On Mar 20, 4:12 pm, William Stein <[EMAIL PROTECTED]> wrote:
> On Tuesday 20 March 2007 4:00 pm, Nick Alexander wrote:
>
> > For some reason, google won't let me grab your patch. Anyway,
> > converting to string is not a good idea. Better to hash a tuple of
> > real, imag I think. (Maybe you did this already?)
>
> You have to be really careful, since if a == b,
> then one should strive very hard to have hash(a) == hash(b). Thus, e.g.,
> if a is a real and b is a complex number with real part a and imaginary
> part 0, if you hash the strings then you get equality of the hashes, but
> if you hash the tuple you don't.
Hmm, it seems to me that this has deep implications. When hashing,
one really needs to find the 'minimal representation' of the element.
Suppose I want to hash QQ['x'](1), a constant polynomial. This should
hash to the same thing as QQ(1) and ZZ(1), right? Same with (QQ['x'])
['y'](1), etc. And it gets more convoluted when you have more
interesting extension fields.
And what about quotients -- should Mod(1, 3) hash to the same thing as
ZZ(1)? Should (QQ['x']/x^2+1)(1) hash to the hash of ZZ(1)? Should
(QQ['x']/x^2+1)(x) has to the same thing as CC(I)? (For the record, I
think the last one shouldn't happen, but for no strong reason.)

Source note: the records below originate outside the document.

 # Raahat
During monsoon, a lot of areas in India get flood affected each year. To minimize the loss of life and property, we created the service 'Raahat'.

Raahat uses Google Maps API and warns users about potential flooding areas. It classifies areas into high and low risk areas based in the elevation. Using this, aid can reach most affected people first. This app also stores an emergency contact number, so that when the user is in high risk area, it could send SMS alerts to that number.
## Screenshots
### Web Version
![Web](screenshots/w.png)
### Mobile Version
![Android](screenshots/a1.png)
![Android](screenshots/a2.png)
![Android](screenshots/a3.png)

In some sense, we've worked out the general case with the canonical
coercion code. But this is not the same case: here, we want CC(1) to
hash to RR(1), whereas there is no canonical coercion C to R. There
are some conventions around __call__, maybe those hold the correct
answer.
Before I think more about this, do people agree that there are
problems with the current situation? I am interested to know what
will happen when hashing various elements of finite fields, extensions
of finite fields, padic extensions, etc. Same with lattices of number
fields over QQ and ZZ, and embeddings into CC.